The award-winning, Brooklyn-based writer Jocelyn C. Zuckerman, joined me on Inside Ideas this week to talk about her first book, Planet Palm: How Palm Ended Up in Everything – and Endangered the World.
Talking about one of the many issues relating to the world’s insatiable thirst for palm oil, she said: “The problem is monoculture plantations but that’s what the corporations want because that is where they can make all the money, by having one massive thing that they can farm without having to use that much labour. The problem is the industrialised stuff, if you are producing it in an artisanal way, I think it can be done right but we don’t need as much palm oil in our diet, in our world – we need to rethink what those tropical lands can be better used for. All of our concepts of capitalism, borders, countries – we need to throw everything up in the air and figure out how we move ahead.”

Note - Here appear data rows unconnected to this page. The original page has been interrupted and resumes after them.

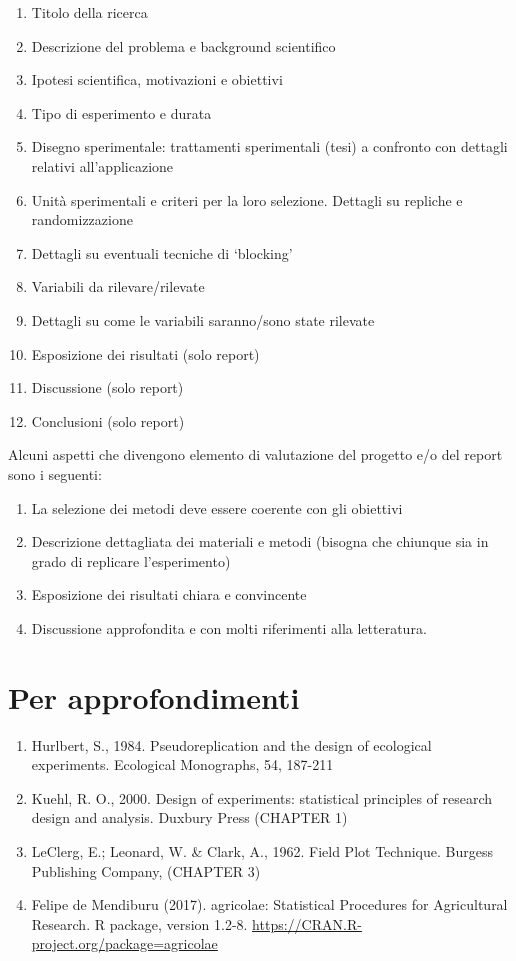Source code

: \documentclass[a4paper,12pt,oneside]{book}
\providecommand{\tightlist}{%
  \setlength{\itemsep}{0pt}\setlength{\parskip}{0pt}}
\begin{document}
\begin{enumerate}
\def\labelenumi{\arabic{enumi}.}
\tightlist
\item
  Titolo della ricerca
\item
  Descrizione del problema e background scientifico
\item
  Ipotesi scientifica, motivazioni e obiettivi
\item
  Tipo di esperimento e durata
\item
  Disegno sperimentale: trattamenti sperimentali (tesi) a confronto con
  dettagli relativi all'applicazione
\item
  Unità sperimentali e criteri per la loro selezione. Dettagli su
  repliche e randomizzazione
\item
  Dettagli su eventuali tecniche di `blocking'
\item
  Variabili da rilevare/rilevate
\item
  Dettagli su come le variabili saranno/sono state rilevate
\item
  Esposizione dei risultati (solo report)
\item
  Discussione (solo report)
\item
  Conclusioni (solo report)
\end{enumerate}

Alcuni aspetti che divengono elemento di valutazione del progetto e/o
del report sono i seguenti:

\begin{enumerate}
\def\labelenumi{\arabic{enumi}.}
\tightlist
\item
  La selezione dei metodi deve essere coerente con gli obiettivi
\item
  Descrizione dettagliata dei materiali e metodi (bisogna che chiunque
  sia in grado di replicare l'esperimento)
\item
  Esposizione dei risultati chiara e convincente
\item
  Discussione approfondita e con molti riferimenti alla letteratura.
\end{enumerate}

\section{Per approfondimenti}\label{per-approfondimenti}

\begin{enumerate}
\def\labelenumi{\arabic{enumi}.}
\tightlist
\item
  Hurlbert, S., 1984. Pseudoreplication and the design of ecological
  experiments. Ecological Monographs, 54, 187-211
\item
  Kuehl, R. O., 2000. Design of experiments: statistical principles of
  research design and analysis. Duxbury Press (CHAPTER 1)
\item
  LeClerg, E.; Leonard, W. \& Clark, A., 1962. Field Plot Technique.
  Burgess Publishing Company, (CHAPTER 3)
\item
  Felipe de Mendiburu (2017). agricolae: Statistical Procedures for
  Agricultural Research. R package, version 1.2-8.
  \url{https://CRAN.R-project.org/package=agricolae}
\end{enumerate}
\end{document}
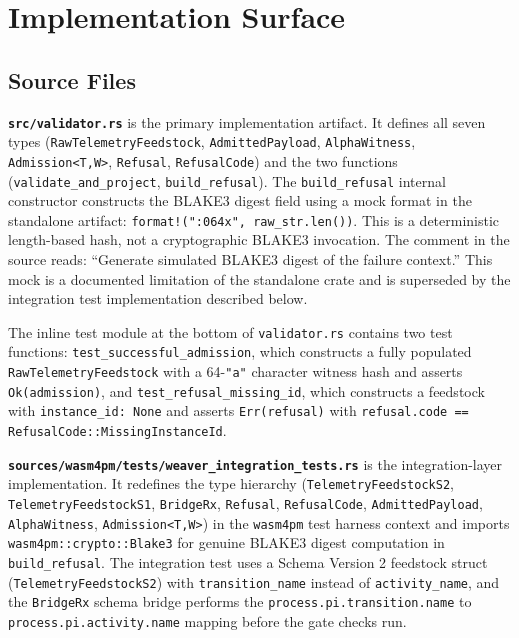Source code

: 
\section{Implementation Surface}
\label{sec:otel-weaver-exp-003-live-check-to-refusal-implementation}

\subsection{Source Files}
\label{sec:otel-weaver-exp-003-live-check-to-refusal-implementation-sources}

\textbf{\texttt{src/validator.rs}} is the primary implementation artifact. It defines
all seven types (\texttt{RawTelemetryFeedstock}, \texttt{AdmittedPayload},
\texttt{AlphaWitness}, \texttt{Admission<T,W>}, \texttt{Refusal}, \texttt{RefusalCode})
and the two functions (\texttt{validate\_and\_project}, \texttt{build\_refusal}).
The \texttt{build\_refusal} internal constructor constructs the BLAKE3 digest field
using a mock format in the standalone artifact: \texttt{format!("{:064x}", raw\_str.len())}.
This is a deterministic length-based hash, not a cryptographic BLAKE3 invocation.
The comment in the source reads: ``Generate simulated BLAKE3 digest of the failure
context.'' This mock is a documented limitation of the standalone crate and is
superseded by the integration test implementation described below.

The inline test module at the bottom of \texttt{validator.rs} contains two test
functions: \texttt{test\_successful\_admission}, which constructs a fully populated
\texttt{RawTelemetryFeedstock} with a 64-\texttt{"a"} character witness hash and
asserts \texttt{Ok(admission)}, and \texttt{test\_refusal\_missing\_id}, which
constructs a feedstock with \texttt{instance\_id: None} and asserts
\texttt{Err(refusal)} with \texttt{refusal.code == RefusalCode::MissingInstanceId}.

\textbf{\texttt{sources/wasm4pm/tests/weaver\_integration\_tests.rs}} is the
integration-layer implementation. It redefines the type hierarchy (\texttt{TelemetryFeedstockS2},
\texttt{TelemetryFeedstockS1}, \texttt{BridgeRx}, \texttt{Refusal}, \texttt{RefusalCode},
\texttt{AdmittedPayload}, \texttt{AlphaWitness}, \texttt{Admission<T,W>}) in the
\texttt{wasm4pm} test harness context and imports \texttt{wasm4pm::crypto::Blake3}
for genuine BLAKE3 digest computation in \texttt{build\_refusal}. The integration
test uses a Schema Version 2 feedstock struct (\texttt{TelemetryFeedstockS2}) with
\texttt{transition\_name} instead of \texttt{activity\_name}, and the \texttt{BridgeRx}
schema bridge performs the \texttt{process.pi.transition.name} to
\texttt{process.pi.activity.name} mapping before the gate checks run.


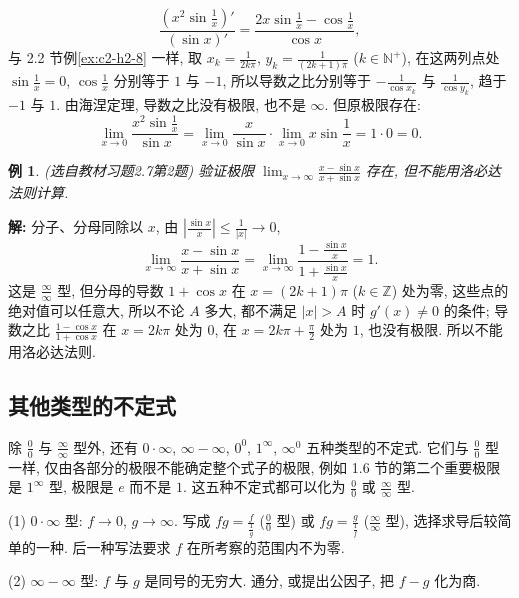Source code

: \documentclass[UTF8,openany]{ctexbook}
\theoremstyle{chinesetextbook}
\newtheorem{example}{例}[section]
\newenvironment{cnsolution}{\par\indent\textbf{解:} \ignorespaces}{\par}
\begin{document}
\[
\frac{\left(x^2\sin\frac1x\right)'}{(\sin x)'}=\frac{2x\sin\frac1x-\cos\frac1x}{\cos x},
\]
与 2.2 节例\ref{ex:c2-h2-8} 一样, 取 $\displaystyle x_k=\frac1{2k\pi}$, $\displaystyle y_k=\frac1{(2k+1)\pi}$ ($k\in\mathbb N^+$), 在这两列点处 $\displaystyle\sin\frac1x=0$, $\displaystyle\cos\frac1x$ 分别等于 $1$ 与 $-1$, 所以导数之比分别等于 $\displaystyle-\frac1{\cos x_k}$ 与 $\displaystyle\frac1{\cos y_k}$, 趋于 $-1$ 与 $1$. 由海涅定理, 导数之比没有极限, 也不是 $\infty$. 但原极限存在:
\[
\lim_{x\to0}\frac{x^2\sin\frac1x}{\sin x}=\lim_{x\to0}\frac x{\sin x}\cdot\lim_{x\to0}x\sin\frac1x=1\cdot0=0.
\]
\begin{example}\label{ex:c2-h7-2}
\textnormal{(选自教材习题2.7第2题)} 验证极限 $\displaystyle\lim_{x\to\infty}\frac{x-\sin x}{x+\sin x}$ 存在, 但不能用洛必达法则计算.
\end{example}
\begin{cnsolution}
分子、分母同除以 $x$, 由 $\displaystyle\left|\frac{\sin x}x\right|\le\frac1{|x|}\to0$,
\[
\lim_{x\to\infty}\frac{x-\sin x}{x+\sin x}=\lim_{x\to\infty}\frac{1-\frac{\sin x}x}{1+\frac{\sin x}x}=1.
\]
这是 $\displaystyle\frac\infty\infty$ 型, 但分母的导数 $1+\cos x$ 在 $x=(2k+1)\pi$ ($k\in\mathbb Z$) 处为零, 这些点的绝对值可以任意大, 所以不论 $A$ 多大, 都不满足 $|x|>A$ 时 $g'(x)\ne0$ 的条件; 导数之比 $\displaystyle\frac{1-\cos x}{1+\cos x}$ 在 $x=2k\pi$ 处为 $0$, 在 $\displaystyle x=2k\pi+\frac\pi2$ 处为 $1$, 也没有极限. 所以不能用洛必达法则.
\end{cnsolution}
\subsection{其他类型的不定式}
除 $\displaystyle\frac00$ 与 $\displaystyle\frac\infty\infty$ 型外, 还有 $0\cdot\infty$, $\infty-\infty$, $0^0$, $1^\infty$, $\infty^0$ 五种类型的不定式. 它们与 $\displaystyle\frac00$ 型一样, 仅由各部分的极限不能确定整个式子的极限, 例如 1.6 节的第二个重要极限是 $1^\infty$ 型, 极限是 $e$ 而不是 $1$. 这五种不定式都可以化为 $\displaystyle\frac00$ 或 $\displaystyle\frac\infty\infty$ 型.

(1) $0\cdot\infty$ 型: $f\to0$, $g\to\infty$. 写成 $\displaystyle fg=\frac f{\frac1g}$ ($\displaystyle\frac00$ 型) 或 $\displaystyle fg=\frac g{\frac1f}$ ($\displaystyle\frac\infty\infty$ 型), 选择求导后较简单的一种. 后一种写法要求 $f$ 在所考察的范围内不为零.

(2) $\infty-\infty$ 型: $f$ 与 $g$ 是同号的无穷大. 通分, 或提出公因子, 把 $f-g$ 化为商.
\end{document}
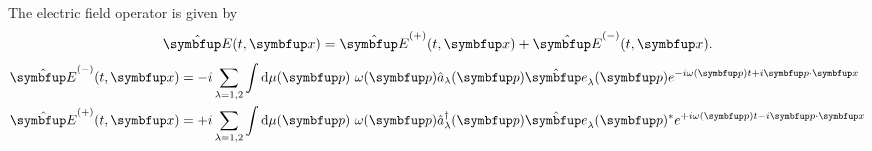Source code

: The electric field operator is given by
\begin{equation}
	\vu{E}(t,\vb{x})
	=
	\vu{E}^{(+)}(t,\vb{x})
	+
	\vu{E}^{(-)}(t,\vb{x})
	.
\end{equation}
\begin{align}
	\vu{E}^{(-)}(t,\vb{x})
	&=
	-i
	\sum_{\lambda=1,2}
	\int\dd{\mu(\vb{p})}
	\omega(\vb{p})
	\hat{a}_\lambda(\vb{p})
	\vu{e}_\lambda(\vb{p})
	e^{-i\omega(\vb{p})t+i\vb{p}\vdot\vb{x}}
	\\
	\vu{E}^{(+)}(t,\vb{x})
	&=
	+i
	\sum_{\lambda=1,2}
	\int\dd{\mu(\vb{p})}
	\omega(\vb{p})
	\hat{a}_\lambda^\dagger(\vb{p})
	\vu{e}_\lambda(\vb{p})^*
	e^{+i\omega(\vb{p})t-i\vb{p}\vdot\vb{x}}
\end{align}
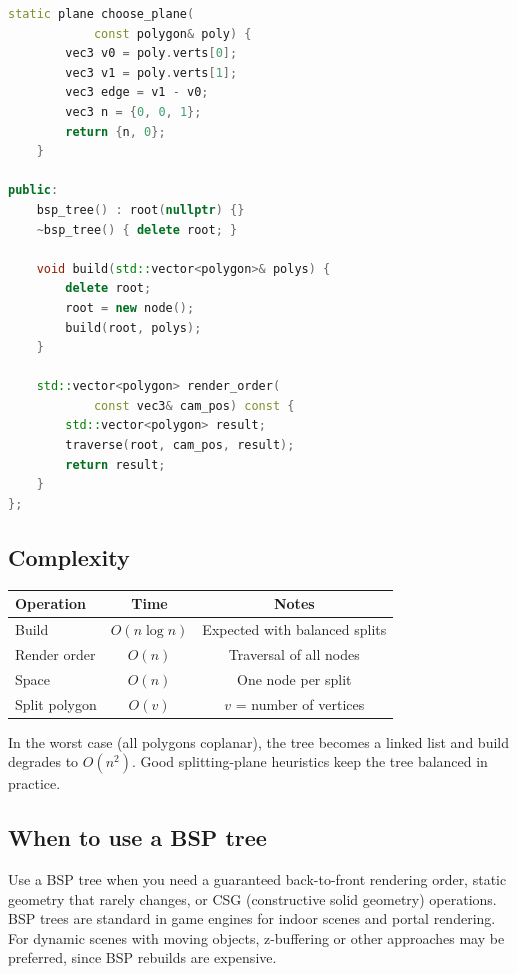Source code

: \begin{lstlisting}[language=C++]
    static plane choose_plane(
            const polygon& poly) {
        vec3 v0 = poly.verts[0];
        vec3 v1 = poly.verts[1];
        vec3 edge = v1 - v0;
        vec3 n = {0, 0, 1};
        return {n, 0};
    }

public:
    bsp_tree() : root(nullptr) {}
    ~bsp_tree() { delete root; }

    void build(std::vector<polygon>& polys) {
        delete root;
        root = new node();
        build(root, polys);
    }

    std::vector<polygon> render_order(
            const vec3& cam_pos) const {
        std::vector<polygon> result;
        traverse(root, cam_pos, result);
        return result;
    }
};
\end{lstlisting}

\subsection{Complexity}

\begin{center}
\begin{tabular}{lcc}
\toprule
Operation & Time & Notes \\
\midrule
Build & $O(n \log n)$ & Expected with balanced splits \\
Render order & $O(n)$ & Traversal of all nodes \\
Space & $O(n)$ & One node per split \\
Split polygon & $O(v)$ & $v$ = number of vertices \\
\bottomrule
\end{tabular}
\end{center}

In the worst case (all polygons coplanar), the tree becomes a linked list and build degrades to $O(n^2)$. Good splitting-plane heuristics keep the tree balanced in practice.

\subsection{When to use a BSP tree}

Use a BSP tree when you need a guaranteed back-to-front rendering order, static geometry that rarely changes, or CSG (constructive solid geometry) operations. BSP trees are standard in game engines for indoor scenes and portal rendering. For dynamic scenes with moving objects, z-buffering or other approaches may be preferred, since BSP rebuilds are expensive.

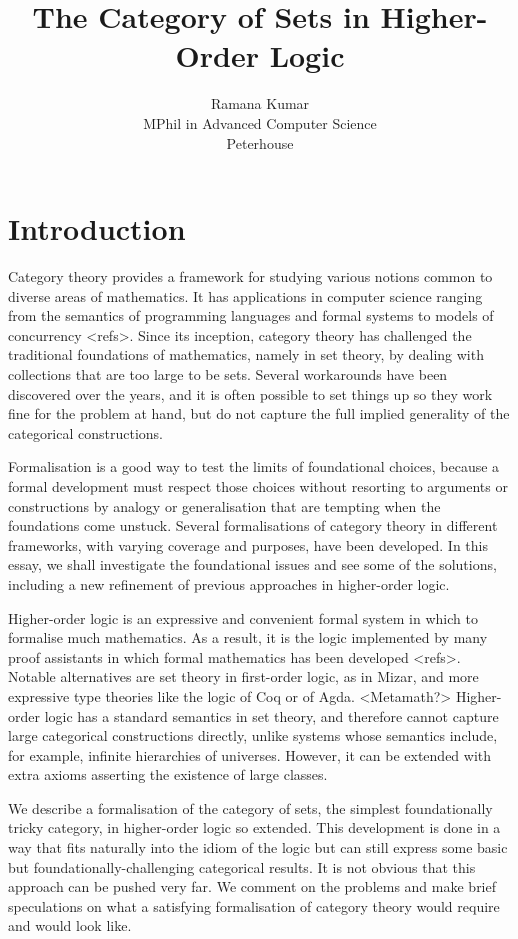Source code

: \documentclass[twoside,titlepage,11pt]{article}
\title{The Category of Sets in Higher-Order Logic}
\author{Ramana Kumar\\MPhil in Advanced Computer Science\\Peterhouse}
\begin{document}
\maketitle
\section{Introduction}%
Category theory provides a framework for studying various notions common to diverse areas of mathematics.
It has applications in computer science ranging from the semantics of programming languages and formal systems to models of concurrency <refs>.
Since its inception, category theory has challenged the traditional foundations of mathematics, namely in set theory, by dealing with collections that are too large to be sets. 
Several workarounds have been discovered over the years, and it is often possible to set things up so they work fine for the problem at hand, but do not capture the full implied generality of the categorical constructions.

Formalisation is a good way to test the limits of foundational choices, because a formal development must respect those choices without resorting to arguments or constructions by analogy or generalisation that are tempting when the foundations come unstuck.
Several formalisations of category theory in different frameworks, with varying coverage and purposes, have been developed.
In this essay, we shall investigate the foundational issues and see some of the solutions, including a new refinement of previous approaches in higher-order logic.

Higher-order logic is an expressive and convenient formal system in which to formalise much mathematics.
As a result, it is the logic implemented by many proof assistants in which formal mathematics has been developed <refs>.
Notable alternatives are set theory in first-order logic, as in Mizar, and more expressive type theories like the logic of Coq or of Agda. <Metamath?>
Higher-order logic has a standard semantics in set theory, and therefore cannot capture large categorical constructions directly, unlike systems whose semantics include, for example, infinite hierarchies of universes.
However, it can be extended with extra axioms asserting the existence of large classes.

We describe a formalisation of the category of sets, the simplest foundationally tricky category, in higher-order logic so extended.
This development is done in a way that fits naturally into the idiom of the logic but can still express some basic but foundationally-challenging categorical results.
It is not obvious that this approach can be pushed very far.
We comment on the problems and make brief speculations on what a satisfying formalisation of category theory would require and would look like.
\end{document}
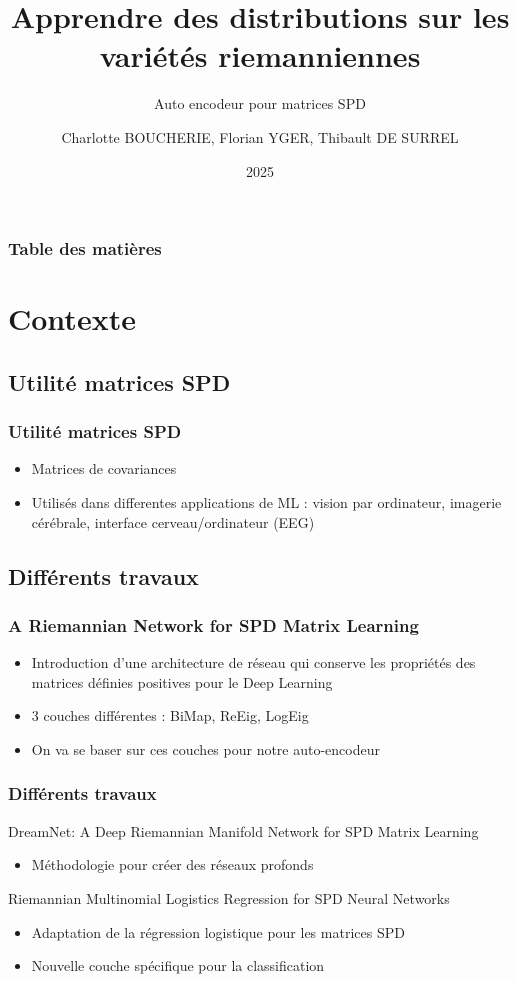 \documentclass{beamer}
\title[AE SPDnet]
{Apprendre des distributions sur les variétés riemanniennes}
\subtitle{Auto encodeur pour matrices SPD}
\author[CB]
{Charlotte BOUCHERIE, Florian YGER, Thibault DE SURREL}
\institute{LITIS}
\date[2025]
{2025}
\begin{document}
\frame{\titlepage}

\begin{frame}
\frametitle{Table des matières}
\tableofcontents
\end{frame}

\section{Contexte}
\subsection{Utilité matrices SPD}
\begin{frame}
\frametitle{Utilité matrices SPD}
    \begin{itemize}
        \item Matrices de covariances 
        \item Utilisés dans differentes applications de ML : vision par ordinateur, imagerie cérébrale, interface cerveau/ordinateur (EEG)  
    \end{itemize}
\end{frame}
\subsection{Différents travaux}
\begin{frame}
\frametitle{A Riemannian Network for SPD Matrix Learning}
\begin{itemize}
\item Introduction d'une architecture de réseau qui conserve les propriétés des matrices définies positives pour le Deep Learning
\item 3 couches différentes : BiMap, ReEig, LogEig
\item On va se baser sur ces couches pour notre auto-encodeur
\end{itemize}

\end{frame}
\begin{frame}
\frametitle{Différents travaux}
DreamNet: A Deep Riemannian Manifold Network for SPD Matrix Learning
\begin{itemize}
    \item Méthodologie pour créer des réseaux profonds
\end{itemize}
Riemannian Multinomial Logistics Regression for SPD Neural Networks
\begin{itemize}
    \item Adaptation de la régression logistique pour les matrices SPD
    \item Nouvelle couche spécifique pour la classification
\end{itemize}
\end{frame}
\end{document}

On the impact of the plantations, she added: “The oil palm is indigenous to west and central Africa so it grows best at 10 degrees to the north and south of the equator, which is the same latitude Indonesia and Malaysia are on. The problem is that it’s that exact swathe of the planet that is home to our tropical rainforests. Which, as we know, are massively important for sequestering carbon, and are home to our most important biodiversity. Much of it also sits on top of peatlands, organic matter that has accumulated over millennia, and the companies burn that, chop down the forests and then burn it, so it’s carbon flowing into the atmosphere for years and years. Back at the turn of the century no-one was thinking about carbon emissions or biodiversity loss – it wasn’t on our radars so we’re learning as we go and hopefully it’s not too late.”
Catch up with show now to hear more about a book that explains how it all went wrong and what the next chapter might hold.
In June, the award-winning journalist, John Pickrell, came onto the show to discuss his latest book Flames of Extinction, which looks at last year’s tragic wildfires in Australia and the inspirational stories of those on the frontline who risked everything to save others. It is the first book on Australia’s record-setting fires, and tells the story of the scientists, wildlife rehabilitators, and community members who came together to save wildlife and protect them in the future.
John makes a powerful case for strong conservation measures to be introduced now to avert a biodiversity crisis that will be impossible for humanity to overcome. And in light of the recent IPCC report revealing climate change will lead to ever worsening weather incidents, increasing the incidence of events like wildfires, John’s book has lessons that can be applied in the ongoing fight to protect the planet.